Giudice "toglie le catene" a Adnan Seyd, protagonsta di Serial

(di Alessandra Baldini) (ANSA) - NEW YORK, 20 SET - Libero anche grazie ad un podcast: una giudice di Baltimora ha ieri "tolto le catene" a Adnan Syed, un uomo di 41 anni condannato per omicidio in un caso al centro di 'Serial', una delle prime audioserie digitali scaricabili da internet che all'epoca raggiunse un pubblico smisurato.

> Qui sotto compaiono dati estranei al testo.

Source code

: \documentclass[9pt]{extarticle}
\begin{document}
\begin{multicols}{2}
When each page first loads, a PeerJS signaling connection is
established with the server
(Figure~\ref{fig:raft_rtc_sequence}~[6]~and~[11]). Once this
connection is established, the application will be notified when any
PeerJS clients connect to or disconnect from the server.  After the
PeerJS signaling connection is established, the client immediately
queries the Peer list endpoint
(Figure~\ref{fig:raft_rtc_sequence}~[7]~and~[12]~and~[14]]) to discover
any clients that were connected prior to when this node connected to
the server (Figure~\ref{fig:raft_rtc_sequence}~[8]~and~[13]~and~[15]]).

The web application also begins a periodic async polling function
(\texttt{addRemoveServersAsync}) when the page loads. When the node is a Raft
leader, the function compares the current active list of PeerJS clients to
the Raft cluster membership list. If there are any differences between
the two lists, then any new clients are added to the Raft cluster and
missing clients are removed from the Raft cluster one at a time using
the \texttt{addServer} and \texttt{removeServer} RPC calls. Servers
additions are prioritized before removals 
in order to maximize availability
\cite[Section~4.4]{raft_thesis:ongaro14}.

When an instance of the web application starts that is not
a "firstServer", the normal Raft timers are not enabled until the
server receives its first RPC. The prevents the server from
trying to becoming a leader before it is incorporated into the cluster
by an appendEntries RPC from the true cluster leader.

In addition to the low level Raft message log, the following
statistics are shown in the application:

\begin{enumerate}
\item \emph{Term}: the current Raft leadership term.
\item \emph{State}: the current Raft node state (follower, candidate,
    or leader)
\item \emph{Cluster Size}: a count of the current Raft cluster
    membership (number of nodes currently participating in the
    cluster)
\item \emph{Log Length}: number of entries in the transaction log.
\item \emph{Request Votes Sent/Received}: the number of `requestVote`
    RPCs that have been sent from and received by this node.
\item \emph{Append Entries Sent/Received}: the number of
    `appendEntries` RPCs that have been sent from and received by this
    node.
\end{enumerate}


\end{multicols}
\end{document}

    Milioni di americani si appassionarono al processo per l'assassinio della liceale Hae Min Lee grazie ai 12 episodi con cui nel 2014 la giornalista Sarah Koenig porto' in luce le inconsistenze del procedimento che si era concluso con la condanna di Syed all'ergastolo. "Non me lo aspettavo certamente", ha detto la Koening dopo che ieri la giudice Melissa Phinn ha rimesso Adnan in liberta'. Hae Min Lee, una diciottenne di origine coreana, era stata strangolata e seppellita in un parcheggio: l'ex boyfriend Syed, che ha sempre protestato la sua innocenza, aveva 17 anni all'epoca dell'arresto e 18 quando nel 1999 fu spedito all'ergastolo. Dopo 23 anni dietro le sbarre, rispondendo a una mozione della parte civile, la Phinn, ha revocato la pena "nell'interesse della giustizia". Adnan e' stato messo agli arresti domiciliari e non e' ancora chiaro se la procura chiedera' un nuovo processo o lascera' cadere le accuse. E' emerso intanto che gia' allora gli investigatori avevano messo gli occhi addosso ad altri due possibili sospetti - una rivelazione clamorosa - ma i difensori di Adnan - e di conseguenza i giurati al processo - non ne erano stati informati.
    Oggi i podcast fanno parte del panorama mediatico: ce ne sono milioni, per tutti i gusti, con milioni di seguaci anche grazie a piattaforme come Spotify che ne amplificano l'audience. Del caso Seyd si e' occupata oggi 'The Daily', podcast quotidiano del 'New York Times', dando voce alla Koenig la cui società di produzione e' stata acquistata nel frattempo dal quotidiano. "La procura non ha detto che Adnan sia innocente - ha spiegato la giornalista - non lo stanno scagionando, ma hanno ammesso che nel 1999 l'ufficio non indago' abbastanza e si baso' su un testimone e su prove che non avrebbero dovuto essere ammesse. Il caso si e' sgretolato non appena qualcuno si 'e preso la briga di guardarci piu' a fondo". Il nuovo esame e' scattato quando il Maryland ha passato una legge che consentiva a uomini che avevano passato oltre 20 anni in prigione per un crimine commesso da minorenne di chiedere uno sconto di pena. Erano tornate cosi' alla luce le inconsistenze messe in luce da "Serial". (ANSA).